*Given information*:
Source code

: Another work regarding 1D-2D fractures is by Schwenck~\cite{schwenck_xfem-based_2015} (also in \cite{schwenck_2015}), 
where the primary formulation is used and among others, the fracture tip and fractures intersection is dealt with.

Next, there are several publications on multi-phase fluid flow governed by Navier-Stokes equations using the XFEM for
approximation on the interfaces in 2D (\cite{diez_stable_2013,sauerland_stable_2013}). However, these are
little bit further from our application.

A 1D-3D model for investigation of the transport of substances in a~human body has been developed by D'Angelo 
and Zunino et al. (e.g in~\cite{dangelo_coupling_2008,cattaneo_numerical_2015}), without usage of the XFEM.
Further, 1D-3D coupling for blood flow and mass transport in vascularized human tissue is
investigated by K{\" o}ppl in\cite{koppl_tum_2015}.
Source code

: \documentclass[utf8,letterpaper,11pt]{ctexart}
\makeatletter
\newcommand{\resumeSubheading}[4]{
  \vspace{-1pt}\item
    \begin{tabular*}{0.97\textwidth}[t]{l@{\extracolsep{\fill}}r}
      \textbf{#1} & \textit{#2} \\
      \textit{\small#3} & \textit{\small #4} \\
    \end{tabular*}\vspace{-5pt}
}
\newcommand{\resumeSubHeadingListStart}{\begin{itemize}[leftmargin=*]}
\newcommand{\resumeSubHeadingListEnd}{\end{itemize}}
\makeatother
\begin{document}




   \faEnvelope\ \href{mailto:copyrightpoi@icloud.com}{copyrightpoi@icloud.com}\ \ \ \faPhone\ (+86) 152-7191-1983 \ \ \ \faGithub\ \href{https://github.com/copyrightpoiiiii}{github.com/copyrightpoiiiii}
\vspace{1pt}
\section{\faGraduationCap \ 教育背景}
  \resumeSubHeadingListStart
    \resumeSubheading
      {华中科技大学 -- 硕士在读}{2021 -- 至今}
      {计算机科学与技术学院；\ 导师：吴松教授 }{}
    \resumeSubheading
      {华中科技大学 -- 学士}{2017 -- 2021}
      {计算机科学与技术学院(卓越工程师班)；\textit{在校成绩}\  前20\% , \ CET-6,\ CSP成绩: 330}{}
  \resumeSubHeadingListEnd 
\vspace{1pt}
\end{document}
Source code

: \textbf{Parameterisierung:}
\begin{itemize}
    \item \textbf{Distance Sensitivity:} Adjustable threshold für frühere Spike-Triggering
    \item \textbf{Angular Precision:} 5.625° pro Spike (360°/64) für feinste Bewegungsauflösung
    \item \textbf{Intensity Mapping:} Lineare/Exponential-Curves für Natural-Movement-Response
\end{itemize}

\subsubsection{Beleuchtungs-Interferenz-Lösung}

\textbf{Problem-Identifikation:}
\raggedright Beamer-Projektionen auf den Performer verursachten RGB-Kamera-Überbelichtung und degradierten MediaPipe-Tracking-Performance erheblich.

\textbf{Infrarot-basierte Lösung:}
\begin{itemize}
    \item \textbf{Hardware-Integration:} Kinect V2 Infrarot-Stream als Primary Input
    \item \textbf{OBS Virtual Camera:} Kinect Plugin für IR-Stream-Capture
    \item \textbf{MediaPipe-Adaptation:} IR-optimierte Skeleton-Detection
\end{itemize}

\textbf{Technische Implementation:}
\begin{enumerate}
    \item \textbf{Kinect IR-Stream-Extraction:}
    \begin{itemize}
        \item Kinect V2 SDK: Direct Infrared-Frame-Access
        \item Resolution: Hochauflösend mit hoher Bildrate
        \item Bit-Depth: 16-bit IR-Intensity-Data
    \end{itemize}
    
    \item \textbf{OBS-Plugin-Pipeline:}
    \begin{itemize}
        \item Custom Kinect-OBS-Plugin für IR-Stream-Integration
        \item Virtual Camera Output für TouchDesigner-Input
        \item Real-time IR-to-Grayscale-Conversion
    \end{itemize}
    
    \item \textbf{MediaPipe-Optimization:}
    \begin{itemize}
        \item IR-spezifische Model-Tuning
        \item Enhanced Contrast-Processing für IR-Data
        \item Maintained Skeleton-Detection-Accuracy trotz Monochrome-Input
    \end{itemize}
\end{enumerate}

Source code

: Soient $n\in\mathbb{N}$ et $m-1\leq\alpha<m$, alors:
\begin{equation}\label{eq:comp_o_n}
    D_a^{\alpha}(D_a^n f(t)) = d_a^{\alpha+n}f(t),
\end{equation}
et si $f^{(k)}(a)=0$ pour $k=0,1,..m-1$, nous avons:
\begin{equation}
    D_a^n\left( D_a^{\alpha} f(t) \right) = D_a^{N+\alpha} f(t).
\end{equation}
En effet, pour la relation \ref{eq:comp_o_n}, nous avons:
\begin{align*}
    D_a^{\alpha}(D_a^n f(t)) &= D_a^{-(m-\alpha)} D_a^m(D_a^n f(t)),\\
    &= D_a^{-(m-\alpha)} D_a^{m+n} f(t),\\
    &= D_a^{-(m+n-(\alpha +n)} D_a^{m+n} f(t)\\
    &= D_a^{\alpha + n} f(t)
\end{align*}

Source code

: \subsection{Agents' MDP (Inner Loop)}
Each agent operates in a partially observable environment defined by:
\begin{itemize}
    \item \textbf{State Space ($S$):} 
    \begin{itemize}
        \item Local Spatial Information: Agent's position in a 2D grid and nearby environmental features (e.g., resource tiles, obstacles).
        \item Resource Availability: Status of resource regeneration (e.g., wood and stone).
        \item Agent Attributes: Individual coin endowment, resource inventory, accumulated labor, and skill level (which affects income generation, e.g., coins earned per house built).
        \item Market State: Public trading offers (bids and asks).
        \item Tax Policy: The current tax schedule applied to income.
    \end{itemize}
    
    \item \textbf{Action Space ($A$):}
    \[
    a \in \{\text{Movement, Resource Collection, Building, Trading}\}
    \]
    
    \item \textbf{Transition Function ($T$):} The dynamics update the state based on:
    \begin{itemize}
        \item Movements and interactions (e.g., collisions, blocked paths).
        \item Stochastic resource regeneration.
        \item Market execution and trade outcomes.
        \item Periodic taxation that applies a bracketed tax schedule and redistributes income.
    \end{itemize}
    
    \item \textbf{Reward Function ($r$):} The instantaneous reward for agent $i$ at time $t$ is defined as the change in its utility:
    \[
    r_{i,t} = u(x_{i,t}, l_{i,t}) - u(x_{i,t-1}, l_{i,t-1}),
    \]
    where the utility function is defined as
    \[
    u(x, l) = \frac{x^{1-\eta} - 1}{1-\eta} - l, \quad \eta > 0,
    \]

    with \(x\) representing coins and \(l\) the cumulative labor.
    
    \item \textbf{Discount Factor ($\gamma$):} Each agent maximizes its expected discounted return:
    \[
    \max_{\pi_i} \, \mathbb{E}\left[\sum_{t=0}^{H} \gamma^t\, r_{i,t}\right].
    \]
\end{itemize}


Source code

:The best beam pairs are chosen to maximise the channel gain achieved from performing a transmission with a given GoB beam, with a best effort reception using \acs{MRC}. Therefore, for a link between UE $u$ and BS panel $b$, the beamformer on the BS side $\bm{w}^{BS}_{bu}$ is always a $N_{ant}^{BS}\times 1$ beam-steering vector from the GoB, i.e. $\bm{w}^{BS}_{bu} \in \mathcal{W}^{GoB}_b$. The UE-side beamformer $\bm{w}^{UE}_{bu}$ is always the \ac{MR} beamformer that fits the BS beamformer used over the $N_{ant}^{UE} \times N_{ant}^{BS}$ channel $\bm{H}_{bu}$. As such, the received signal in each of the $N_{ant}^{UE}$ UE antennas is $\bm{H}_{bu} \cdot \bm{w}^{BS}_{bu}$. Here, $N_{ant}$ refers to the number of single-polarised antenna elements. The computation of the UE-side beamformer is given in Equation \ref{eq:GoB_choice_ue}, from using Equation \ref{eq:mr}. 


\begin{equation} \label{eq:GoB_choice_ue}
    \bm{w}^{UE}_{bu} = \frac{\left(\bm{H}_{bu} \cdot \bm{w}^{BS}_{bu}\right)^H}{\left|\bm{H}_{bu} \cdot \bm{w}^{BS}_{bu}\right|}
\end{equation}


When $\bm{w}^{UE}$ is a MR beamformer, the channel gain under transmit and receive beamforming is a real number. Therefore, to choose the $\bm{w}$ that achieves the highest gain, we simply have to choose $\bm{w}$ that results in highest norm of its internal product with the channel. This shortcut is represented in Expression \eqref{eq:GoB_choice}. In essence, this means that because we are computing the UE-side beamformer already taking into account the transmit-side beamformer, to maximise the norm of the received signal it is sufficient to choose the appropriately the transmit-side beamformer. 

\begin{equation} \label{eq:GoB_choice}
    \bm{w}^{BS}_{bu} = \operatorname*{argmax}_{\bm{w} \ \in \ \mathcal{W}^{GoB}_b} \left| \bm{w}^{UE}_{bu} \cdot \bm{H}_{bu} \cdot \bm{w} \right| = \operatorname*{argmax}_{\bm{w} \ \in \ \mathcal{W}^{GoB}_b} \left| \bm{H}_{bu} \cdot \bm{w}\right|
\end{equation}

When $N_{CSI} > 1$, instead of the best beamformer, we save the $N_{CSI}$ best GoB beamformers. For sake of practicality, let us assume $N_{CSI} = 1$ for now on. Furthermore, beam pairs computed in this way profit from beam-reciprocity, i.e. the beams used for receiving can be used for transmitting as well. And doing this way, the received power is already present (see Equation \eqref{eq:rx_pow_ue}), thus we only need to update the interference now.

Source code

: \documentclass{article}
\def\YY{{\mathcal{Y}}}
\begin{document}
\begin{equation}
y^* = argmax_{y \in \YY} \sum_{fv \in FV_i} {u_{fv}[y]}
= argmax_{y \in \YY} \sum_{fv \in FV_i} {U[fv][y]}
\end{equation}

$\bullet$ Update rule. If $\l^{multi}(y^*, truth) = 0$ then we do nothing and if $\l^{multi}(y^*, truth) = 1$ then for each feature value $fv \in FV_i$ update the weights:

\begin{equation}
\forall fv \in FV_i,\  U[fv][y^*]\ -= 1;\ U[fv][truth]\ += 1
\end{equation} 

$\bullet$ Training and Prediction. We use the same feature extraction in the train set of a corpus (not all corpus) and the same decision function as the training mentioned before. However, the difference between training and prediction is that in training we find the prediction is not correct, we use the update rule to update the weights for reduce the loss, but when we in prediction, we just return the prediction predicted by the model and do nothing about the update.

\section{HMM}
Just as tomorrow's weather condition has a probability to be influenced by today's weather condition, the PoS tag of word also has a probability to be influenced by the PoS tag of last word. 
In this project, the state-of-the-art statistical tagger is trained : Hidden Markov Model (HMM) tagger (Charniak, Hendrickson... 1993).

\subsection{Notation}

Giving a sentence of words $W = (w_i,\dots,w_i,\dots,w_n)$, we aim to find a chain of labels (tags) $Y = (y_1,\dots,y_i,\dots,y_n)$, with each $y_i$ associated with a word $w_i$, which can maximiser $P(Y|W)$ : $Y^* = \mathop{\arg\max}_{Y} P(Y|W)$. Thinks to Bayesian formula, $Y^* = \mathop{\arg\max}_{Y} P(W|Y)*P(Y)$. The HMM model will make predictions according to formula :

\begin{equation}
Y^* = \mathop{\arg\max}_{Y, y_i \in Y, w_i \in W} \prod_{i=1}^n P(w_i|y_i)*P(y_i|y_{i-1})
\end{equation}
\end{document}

*Task objective*: Show all lines in the records above that hold "resumeSubHeadingListEnd".

*Result for this exercise*:
\newcommand{\resumeSubHeadingListEnd}{\end{itemize}}
  \resumeSubHeadingListEnd 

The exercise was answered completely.